- _Problem details_: Look through the data below and return each line where "Braket" appears.

BEGIN

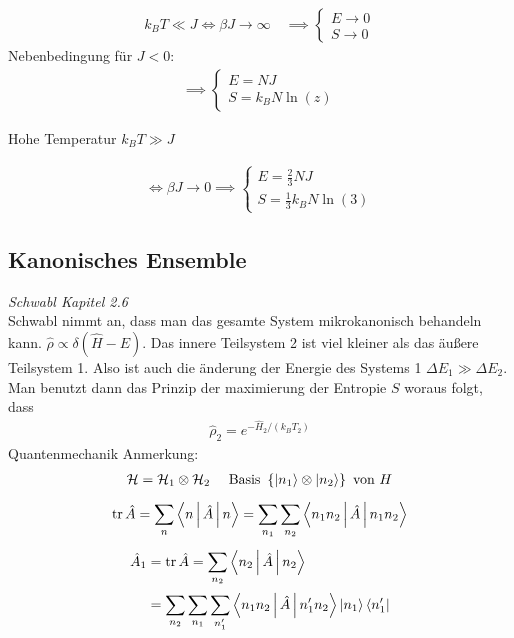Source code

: \documentclass[11pt]{article}
\theoremstyle{plain}
\newcommand{\trace}{\operatorname{tr}}
\begin{document}
\begin{description}
\begin{align*}
      k_B T \ll J \iff \beta J \longrightarrow \infty \quad \implies \begin{cases}
        E \longrightarrow 0 \\ S \longrightarrow 0
      \end{cases}
    \end{align*}
    Nebenbedingung f\"ur $J < 0$: 
    \begin{align*}
      \implies  \begin{cases}
        E = N J \\
        S = k_B N \ln{(z)}
      \end{cases}
    \end{align*}

    Hohe Temperatur $k_B T \gg J$

    \begin{align*}
      \iff \beta J \longrightarrow  0 \implies 
      \begin{cases}
        E = \frac{2}{3} N J \\
        S = \frac{1}{3} k_B N \ln{(3)}
      \end{cases}
    \end{align*}
\end{description}
\subsection*{Kanonisches Ensemble}
\emph{Schwabl Kapitel 2.6} \\
Schwabl nimmt an, dass man das gesamte System mikrokanonisch behandeln kann.
$\hat{\rho} \propto \delta (\hat{H} -E)$. Das innere Teilsystem 2 ist
viel kleiner als das \"au\ss{}ere Teilsystem 1. Also ist auch die \"anderung
der Energie des Systems 1 $\Delta E_1 \gg \Delta E_2$. Man benutzt dann
das Prinzip der maximierung der Entropie $S$ woraus folgt, dass
%
\begin{align*}
  \hat{\rho}_2 = e^{- \hat{H}_2 / (k_B T_2) }
\end{align*}
%
Quantenmechanik Anmerkung:
%
\begin{align*}
  \mathcal{H} = \mathcal{H}_1 \otimes \mathcal{ H}_2 && \text{ Basis } 
  \left\{ \Ket{n_1} \otimes \Ket{n_2} \right\} \text{ von } H
\end{align*}
%
\begin{align*}
  \trace \hat{A} = \sum_{n}^{} \Braket{n | \hat{ A} | n} = 
  \sum_{n_1}^{} \sum_{n_2}^{} \Braket{n_1 n_2 | \hat{A} | n_1 n_2} 
\end{align*}
%
%
\begin{align*}
  \hat{A}_1 & = \trace \hat{A} = \sum_{n_2}^{} \Braket{n_2 | \hat{A} | n_2} \\
            & = \sum_{n_2}^{} \sum_{n_1}^{} \sum_{n_1'}^{} 
  \Braket{ n_1 n_2 | \hat{A} | n_1' n_2} \Ket{n_1} \Bra{n_1'}
\end{align*}
%
\end{document}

END

- _Expected answer_:
  \trace \hat{A} = \sum_{n}^{} \Braket{n | \hat{ A} | n} = 
  \sum_{n_1}^{} \sum_{n_2}^{} \Braket{n_1 n_2 | \hat{A} | n_1 n_2} 
  \hat{A}_1 & = \trace \hat{A} = \sum_{n_2}^{} \Braket{n_2 | \hat{A} | n_2} \\
  \Braket{ n_1 n_2 | \hat{A} | n_1' n_2} \Ket{n_1} \Bra{n_1'}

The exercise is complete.